Fix 1: Global Query Filters

C#
// DbContext — apply TenantId filter to every query, automatically
public class AppDbContext(
    DbContextOptions<AppDbContext> opts,
    ITenantContext tenant)
    : DbContext(opts)
{
    protected override void OnModelCreating(ModelBuilder model)
    {
        // Applied to every query on these entities — impossible to forget
        model.Entity<Project>().HasQueryFilter(p => p.TenantId == tenant.TenantId);
        model.Entity<Task>().HasQueryFilter(t => t.TenantId    == tenant.TenantId);
        model.Entity<User>().HasQueryFilter(u => u.TenantId    == tenant.TenantId);
        model.Entity<Comment>().HasQueryFilter(c => c.TenantId == tenant.TenantId);
    }
}

// Register tenant context per-request
public class TenantContext(IHttpContextAccessor http) : ITenantContext
{
    public int TenantId => int.Parse(
        http.HttpContext!.User.FindFirst("tenant_id")!.Value);
}
C#
// Program.cs
builder.Services.AddHttpContextAccessor();
builder.Services.AddScoped<ITenantContext, TenantContext>();
builder.Services.AddDbContext<AppDbContext>();
After this change:
  - Every EF Core query automatically includes WHERE tenant_id = ?
  - Developers cannot forget the filter — it is not optional
  - To deliberately bypass (for admin queries): use .IgnoreQueryFilters()
    which is a conspicuous call, easy to spot in code review

Fix 2: PostgreSQL Row-Level Security (defence-in-depth)

SQL
-- Even if the application sends a query without a tenant filter,
-- PostgreSQL enforces the policy at the database level

ALTER TABLE projects ENABLE ROW LEVEL SECURITY;
ALTER TABLE tasks    ENABLE ROW LEVEL SECURITY;
ALTER TABLE users    ENABLE ROW LEVEL SECURITY;
ALTER TABLE comments ENABLE ROW LEVEL SECURITY;

-- Policy: only rows where tenant_id matches the session setting
CREATE POLICY tenant_isolation ON projects
    USING (tenant_id = current_setting('app.tenant_id')::int);

CREATE POLICY tenant_isolation ON tasks
    USING (tenant_id = current_setting('app.tenant_id')::int);
C#
// Set the session variable on every request
public class TenantRlsInterceptor(ITenantContext tenant)
    : DbCommandInterceptor
{
    public override async ValueTask<DbDataReader> ReaderExecutingAsync(
        DbCommand command,
        CommandEventData eventData,
        InterceptionResult<DbDataReader> result,
        CancellationToken ct = default)
    {
        // Set the PostgreSQL session variable before every command
        await using var setCmd = command.Connection!.CreateCommand();
        setCmd.Transaction = command.Transaction;
        setCmd.CommandText  = $"SET LOCAL app.tenant_id = {tenant.TenantId}";
        await setCmd.ExecuteNonQueryAsync(ct);

        return await base.ReaderExecutingAsync(command, eventData, result, ct);
    }
}

Inflection Point 2: 200 Tenants — The Noisy Neighbour

At 200 tenants, the database started showing P99 latency spikes. Investigation with pg_stat_activity revealed a single enterprise tenant (Tenant #47) running a nightly export job that scanned 2M rows — blocking connections for everyone.

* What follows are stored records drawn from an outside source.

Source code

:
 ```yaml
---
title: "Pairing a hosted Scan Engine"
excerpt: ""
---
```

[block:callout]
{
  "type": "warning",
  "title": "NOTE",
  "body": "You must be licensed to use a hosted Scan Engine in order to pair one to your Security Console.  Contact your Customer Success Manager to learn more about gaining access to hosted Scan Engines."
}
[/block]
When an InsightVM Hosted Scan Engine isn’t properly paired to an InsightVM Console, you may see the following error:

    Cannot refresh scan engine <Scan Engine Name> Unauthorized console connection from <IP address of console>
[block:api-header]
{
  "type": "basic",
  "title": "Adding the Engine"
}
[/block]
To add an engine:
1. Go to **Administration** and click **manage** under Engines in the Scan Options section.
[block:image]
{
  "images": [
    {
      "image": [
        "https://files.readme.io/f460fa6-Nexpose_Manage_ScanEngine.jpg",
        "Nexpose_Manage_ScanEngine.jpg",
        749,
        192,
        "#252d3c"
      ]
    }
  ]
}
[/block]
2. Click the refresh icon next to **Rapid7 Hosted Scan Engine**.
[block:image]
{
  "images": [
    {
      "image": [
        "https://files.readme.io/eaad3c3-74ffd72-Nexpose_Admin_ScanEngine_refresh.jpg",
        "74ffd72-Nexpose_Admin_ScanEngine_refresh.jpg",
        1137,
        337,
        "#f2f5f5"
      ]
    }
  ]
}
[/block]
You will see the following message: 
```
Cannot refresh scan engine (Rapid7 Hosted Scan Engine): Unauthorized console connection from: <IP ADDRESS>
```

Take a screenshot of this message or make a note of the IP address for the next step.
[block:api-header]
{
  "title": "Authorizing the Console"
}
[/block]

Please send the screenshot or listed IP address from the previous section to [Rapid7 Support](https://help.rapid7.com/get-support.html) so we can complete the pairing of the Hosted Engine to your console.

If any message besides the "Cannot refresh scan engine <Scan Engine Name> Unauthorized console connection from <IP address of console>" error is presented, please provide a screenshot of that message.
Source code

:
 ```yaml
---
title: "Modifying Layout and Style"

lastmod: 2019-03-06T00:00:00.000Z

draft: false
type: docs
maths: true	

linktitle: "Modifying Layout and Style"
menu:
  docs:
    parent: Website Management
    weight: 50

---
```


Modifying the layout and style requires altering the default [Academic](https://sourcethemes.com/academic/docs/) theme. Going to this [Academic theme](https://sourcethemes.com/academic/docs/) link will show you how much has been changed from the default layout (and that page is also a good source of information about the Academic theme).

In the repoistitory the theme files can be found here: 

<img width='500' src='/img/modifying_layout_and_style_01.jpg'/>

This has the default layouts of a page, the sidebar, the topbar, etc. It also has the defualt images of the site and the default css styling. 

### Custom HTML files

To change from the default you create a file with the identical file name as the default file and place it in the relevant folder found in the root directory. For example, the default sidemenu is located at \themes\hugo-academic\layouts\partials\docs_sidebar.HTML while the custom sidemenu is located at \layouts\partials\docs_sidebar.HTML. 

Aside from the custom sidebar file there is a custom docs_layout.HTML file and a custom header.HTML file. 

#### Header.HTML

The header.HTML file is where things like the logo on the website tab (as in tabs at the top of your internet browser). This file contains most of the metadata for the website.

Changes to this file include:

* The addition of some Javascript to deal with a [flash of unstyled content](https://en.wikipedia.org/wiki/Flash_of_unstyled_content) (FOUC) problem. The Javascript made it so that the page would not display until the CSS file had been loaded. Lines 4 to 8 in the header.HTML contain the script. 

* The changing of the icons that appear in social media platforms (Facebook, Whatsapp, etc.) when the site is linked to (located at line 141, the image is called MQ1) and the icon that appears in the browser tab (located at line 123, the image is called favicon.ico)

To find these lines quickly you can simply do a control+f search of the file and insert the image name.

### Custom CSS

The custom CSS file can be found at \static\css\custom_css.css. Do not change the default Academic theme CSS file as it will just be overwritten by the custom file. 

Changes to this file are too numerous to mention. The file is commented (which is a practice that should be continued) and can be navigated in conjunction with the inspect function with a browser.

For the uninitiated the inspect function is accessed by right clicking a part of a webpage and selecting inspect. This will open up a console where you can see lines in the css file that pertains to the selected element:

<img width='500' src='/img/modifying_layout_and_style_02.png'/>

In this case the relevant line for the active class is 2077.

Monitor: pg_stat_statements
SELECT
    calls,
    mean_exec_time,
    total_exec_time,
    (regexp_matches(query, 'tenant_id = (\d+)'))[1] AS tenant_id,
    left(query, 100) AS query_preview
FROM pg_stat_statements
ORDER BY total_exec_time DESC
LIMIT 20;

Result:
  Tenant 47 export query: 45 seconds mean exec time, 1,200 calls/day
  Cost: 54,000 seconds of database time per day
  All other tenants combined: ~8,000 seconds

Fix: Per-Tenant Statement Timeout + Connection Isolation

SQL
-- Apply a statement timeout per tenant (stored in tenants table)
-- Default: 30 seconds. Tenant 47 (enterprise): 300 seconds.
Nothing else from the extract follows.